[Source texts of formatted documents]
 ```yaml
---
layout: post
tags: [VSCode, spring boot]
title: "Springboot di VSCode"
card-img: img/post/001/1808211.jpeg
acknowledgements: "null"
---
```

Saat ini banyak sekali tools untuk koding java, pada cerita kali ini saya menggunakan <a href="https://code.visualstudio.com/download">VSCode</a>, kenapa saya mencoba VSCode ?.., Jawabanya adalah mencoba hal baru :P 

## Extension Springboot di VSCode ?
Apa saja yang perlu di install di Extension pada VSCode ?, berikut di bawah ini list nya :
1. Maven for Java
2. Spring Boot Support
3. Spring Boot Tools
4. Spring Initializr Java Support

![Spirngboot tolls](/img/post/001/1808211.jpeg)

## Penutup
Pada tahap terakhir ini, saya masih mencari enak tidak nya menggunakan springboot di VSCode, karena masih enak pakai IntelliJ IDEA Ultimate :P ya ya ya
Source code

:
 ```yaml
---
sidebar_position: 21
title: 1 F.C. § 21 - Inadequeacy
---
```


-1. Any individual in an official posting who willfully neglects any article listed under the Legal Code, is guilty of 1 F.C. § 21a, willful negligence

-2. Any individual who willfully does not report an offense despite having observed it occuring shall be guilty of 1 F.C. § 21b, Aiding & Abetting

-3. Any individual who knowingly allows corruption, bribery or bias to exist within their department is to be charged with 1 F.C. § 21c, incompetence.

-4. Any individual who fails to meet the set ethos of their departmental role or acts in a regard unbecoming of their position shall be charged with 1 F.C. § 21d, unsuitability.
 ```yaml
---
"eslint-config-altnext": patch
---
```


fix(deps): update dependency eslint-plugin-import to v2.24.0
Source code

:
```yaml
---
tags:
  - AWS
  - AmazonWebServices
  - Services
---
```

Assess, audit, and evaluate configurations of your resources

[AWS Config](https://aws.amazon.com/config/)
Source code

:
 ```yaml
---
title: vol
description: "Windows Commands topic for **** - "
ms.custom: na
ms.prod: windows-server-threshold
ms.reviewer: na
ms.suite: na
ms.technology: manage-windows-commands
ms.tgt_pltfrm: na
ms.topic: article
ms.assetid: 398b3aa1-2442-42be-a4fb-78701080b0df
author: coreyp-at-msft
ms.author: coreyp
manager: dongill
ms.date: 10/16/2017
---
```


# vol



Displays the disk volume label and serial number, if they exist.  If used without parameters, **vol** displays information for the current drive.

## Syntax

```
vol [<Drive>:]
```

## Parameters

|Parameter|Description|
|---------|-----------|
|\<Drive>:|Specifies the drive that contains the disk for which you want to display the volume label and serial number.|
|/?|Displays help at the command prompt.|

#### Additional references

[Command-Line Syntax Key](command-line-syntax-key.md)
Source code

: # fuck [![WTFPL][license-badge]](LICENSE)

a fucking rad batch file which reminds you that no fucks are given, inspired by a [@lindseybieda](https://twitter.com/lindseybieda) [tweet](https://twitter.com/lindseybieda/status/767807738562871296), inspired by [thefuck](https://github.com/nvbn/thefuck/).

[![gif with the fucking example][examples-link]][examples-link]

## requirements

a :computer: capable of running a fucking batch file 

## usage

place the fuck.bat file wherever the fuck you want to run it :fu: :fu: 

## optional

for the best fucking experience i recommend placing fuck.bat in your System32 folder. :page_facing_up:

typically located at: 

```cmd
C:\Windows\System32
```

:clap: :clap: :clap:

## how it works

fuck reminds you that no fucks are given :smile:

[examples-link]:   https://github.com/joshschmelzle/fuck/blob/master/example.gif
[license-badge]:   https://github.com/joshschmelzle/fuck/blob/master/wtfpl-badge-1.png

[What the exercise asks]
Copy every record exactly, with nothing added or dropped.

[Output]
 ```yaml
---
layout: post
tags: [VSCode, spring boot]
title: "Springboot di VSCode"
card-img: img/post/001/1808211.jpeg
acknowledgements: "null"
---
```

Saat ini banyak sekali tools untuk koding java, pada cerita kali ini saya menggunakan <a href="https://code.visualstudio.com/download">VSCode</a>, kenapa saya mencoba VSCode ?.., Jawabanya adalah mencoba hal baru :P 

## Extension Springboot di VSCode ?
Apa saja yang perlu di install di Extension pada VSCode ?, berikut di bawah ini list nya :
1. Maven for Java
2. Spring Boot Support
3. Spring Boot Tools
4. Spring Initializr Java Support

![Spirngboot tolls](/img/post/001/1808211.jpeg)

## Penutup
Pada tahap terakhir ini, saya masih mencari enak tidak nya menggunakan springboot di VSCode, karena masih enak pakai IntelliJ IDEA Ultimate :P ya ya ya
Source code

:
 ```yaml
---
sidebar_position: 21
title: 1 F.C. § 21 - Inadequeacy
---
```


-1. Any individual in an official posting who willfully neglects any article listed under the Legal Code, is guilty of 1 F.C. § 21a, willful negligence

-2. Any individual who willfully does not report an offense despite having observed it occuring shall be guilty of 1 F.C. § 21b, Aiding & Abetting

-3. Any individual who knowingly allows corruption, bribery or bias to exist within their department is to be charged with 1 F.C. § 21c, incompetence.

-4. Any individual who fails to meet the set ethos of their departmental role or acts in a regard unbecoming of their position shall be charged with 1 F.C. § 21d, unsuitability.
 ```yaml
---
"eslint-config-altnext": patch
---
```


fix(deps): update dependency eslint-plugin-import to v2.24.0
Source code

:
```yaml
---
tags:
  - AWS
  - AmazonWebServices
  - Services
---
```

Assess, audit, and evaluate configurations of your resources

[AWS Config](https://aws.amazon.com/config/)
Source code

:
 ```yaml
---
title: vol
description: "Windows Commands topic for **** - "
ms.custom: na
ms.prod: windows-server-threshold
ms.reviewer: na
ms.suite: na
ms.technology: manage-windows-commands
ms.tgt_pltfrm: na
ms.topic: article
ms.assetid: 398b3aa1-2442-42be-a4fb-78701080b0df
author: coreyp-at-msft
ms.author: coreyp
manager: dongill
ms.date: 10/16/2017
---
```


# vol



Displays the disk volume label and serial number, if they exist.  If used without parameters, **vol** displays information for the current drive.

## Syntax

```
vol [<Drive>:]
```

## Parameters

|Parameter|Description|
|---------|-----------|
|\<Drive>:|Specifies the drive that contains the disk for which you want to display the volume label and serial number.|
|/?|Displays help at the command prompt.|

#### Additional references

[Command-Line Syntax Key](command-line-syntax-key.md)
Source code

: # fuck [![WTFPL][license-badge]](LICENSE)

a fucking rad batch file which reminds you that no fucks are given, inspired by a [@lindseybieda](https://twitter.com/lindseybieda) [tweet](https://twitter.com/lindseybieda/status/767807738562871296), inspired by [thefuck](https://github.com/nvbn/thefuck/).

[![gif with the fucking example][examples-link]][examples-link]

## requirements

a :computer: capable of running a fucking batch file 

## usage

place the fuck.bat file wherever the fuck you want to run it :fu: :fu: 

## optional

for the best fucking experience i recommend placing fuck.bat in your System32 folder. :page_facing_up:

typically located at: 

```cmd
C:\Windows\System32
```

:clap: :clap: :clap:

## how it works

fuck reminds you that no fucks are given :smile:

[examples-link]:   https://github.com/joshschmelzle/fuck/blob/master/example.gif
[license-badge]:   https://github.com/joshschmelzle/fuck/blob/master/wtfpl-badge-1.png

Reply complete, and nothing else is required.